=== Data to examine ===
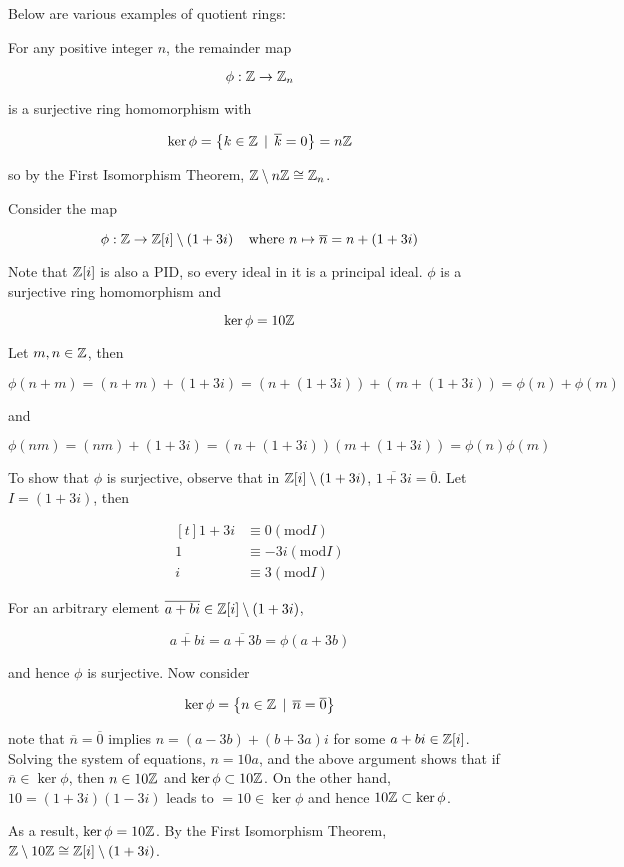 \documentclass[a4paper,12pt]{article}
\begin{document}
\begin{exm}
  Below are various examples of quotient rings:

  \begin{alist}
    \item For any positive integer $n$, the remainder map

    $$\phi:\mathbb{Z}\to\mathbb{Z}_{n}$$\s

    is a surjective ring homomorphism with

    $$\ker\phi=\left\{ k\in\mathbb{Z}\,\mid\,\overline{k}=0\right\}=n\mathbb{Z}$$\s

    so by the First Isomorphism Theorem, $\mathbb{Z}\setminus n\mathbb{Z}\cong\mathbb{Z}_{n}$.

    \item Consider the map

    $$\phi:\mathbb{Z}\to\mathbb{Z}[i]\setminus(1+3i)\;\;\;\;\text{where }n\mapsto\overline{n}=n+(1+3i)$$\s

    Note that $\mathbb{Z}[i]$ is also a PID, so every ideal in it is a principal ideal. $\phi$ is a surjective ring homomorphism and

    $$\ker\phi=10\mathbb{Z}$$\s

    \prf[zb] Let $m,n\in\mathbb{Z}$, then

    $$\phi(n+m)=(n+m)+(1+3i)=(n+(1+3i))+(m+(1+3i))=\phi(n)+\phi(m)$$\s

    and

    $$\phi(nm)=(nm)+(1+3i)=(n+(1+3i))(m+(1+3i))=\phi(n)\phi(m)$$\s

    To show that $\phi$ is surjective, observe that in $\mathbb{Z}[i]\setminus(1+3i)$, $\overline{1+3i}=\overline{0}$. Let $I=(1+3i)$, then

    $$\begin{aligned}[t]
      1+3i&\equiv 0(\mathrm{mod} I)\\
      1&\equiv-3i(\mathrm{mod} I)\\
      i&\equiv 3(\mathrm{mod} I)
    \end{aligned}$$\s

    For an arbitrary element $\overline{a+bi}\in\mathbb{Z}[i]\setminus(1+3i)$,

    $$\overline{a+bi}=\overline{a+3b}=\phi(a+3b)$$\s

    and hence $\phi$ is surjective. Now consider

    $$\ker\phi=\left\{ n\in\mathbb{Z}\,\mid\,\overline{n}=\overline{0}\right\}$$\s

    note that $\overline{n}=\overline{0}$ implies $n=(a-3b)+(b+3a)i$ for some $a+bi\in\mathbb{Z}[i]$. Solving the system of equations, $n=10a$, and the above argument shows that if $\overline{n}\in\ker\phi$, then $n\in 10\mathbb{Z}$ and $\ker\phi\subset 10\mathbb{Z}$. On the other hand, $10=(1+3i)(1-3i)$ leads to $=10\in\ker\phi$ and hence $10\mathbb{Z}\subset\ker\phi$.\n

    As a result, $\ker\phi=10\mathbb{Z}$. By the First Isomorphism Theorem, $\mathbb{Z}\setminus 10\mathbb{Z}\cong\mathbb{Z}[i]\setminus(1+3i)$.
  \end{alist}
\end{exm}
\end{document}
===
With images excluded, write the records above out again exactly.

 \documentclass[a4paper,12pt]{article}
\begin{document}
\begin{exm}
  Below are various examples of quotient rings:

  \begin{alist}
    \item For any positive integer $n$, the remainder map

    $$\phi:\mathbb{Z}\to\mathbb{Z}_{n}$$\s

    is a surjective ring homomorphism with

    $$\ker\phi=\left\{ k\in\mathbb{Z}\,\mid\,\overline{k}=0\right\}=n\mathbb{Z}$$\s

    so by the First Isomorphism Theorem, $\mathbb{Z}\setminus n\mathbb{Z}\cong\mathbb{Z}_{n}$.

    \item Consider the map

    $$\phi:\mathbb{Z}\to\mathbb{Z}[i]\setminus(1+3i)\;\;\;\;\text{where }n\mapsto\overline{n}=n+(1+3i)$$\s

    Note that $\mathbb{Z}[i]$ is also a PID, so every ideal in it is a principal ideal. $\phi$ is a surjective ring homomorphism and

    $$\ker\phi=10\mathbb{Z}$$\s

    \prf[zb] Let $m,n\in\mathbb{Z}$, then

    $$\phi(n+m)=(n+m)+(1+3i)=(n+(1+3i))+(m+(1+3i))=\phi(n)+\phi(m)$$\s

    and

    $$\phi(nm)=(nm)+(1+3i)=(n+(1+3i))(m+(1+3i))=\phi(n)\phi(m)$$\s

    To show that $\phi$ is surjective, observe that in $\mathbb{Z}[i]\setminus(1+3i)$, $\overline{1+3i}=\overline{0}$. Let $I=(1+3i)$, then

    $$\begin{aligned}[t]
      1+3i&\equiv 0(\mathrm{mod} I)\\
      1&\equiv-3i(\mathrm{mod} I)\\
      i&\equiv 3(\mathrm{mod} I)
    \end{aligned}$$\s

    For an arbitrary element $\overline{a+bi}\in\mathbb{Z}[i]\setminus(1+3i)$,

    $$\overline{a+bi}=\overline{a+3b}=\phi(a+3b)$$\s

    and hence $\phi$ is surjective. Now consider

    $$\ker\phi=\left\{ n\in\mathbb{Z}\,\mid\,\overline{n}=\overline{0}\right\}$$\s

    note that $\overline{n}=\overline{0}$ implies $n=(a-3b)+(b+3a)i$ for some $a+bi\in\mathbb{Z}[i]$. Solving the system of equations, $n=10a$, and the above argument shows that if $\overline{n}\in\ker\phi$, then $n\in 10\mathbb{Z}$ and $\ker\phi\subset 10\mathbb{Z}$. On the other hand, $10=(1+3i)(1-3i)$ leads to $=10\in\ker\phi$ and hence $10\mathbb{Z}\subset\ker\phi$.\n

    As a result, $\ker\phi=10\mathbb{Z}$. By the First Isomorphism Theorem, $\mathbb{Z}\setminus 10\mathbb{Z}\cong\mathbb{Z}[i]\setminus(1+3i)$.
  \end{alist}
\end{exm}
\end{document}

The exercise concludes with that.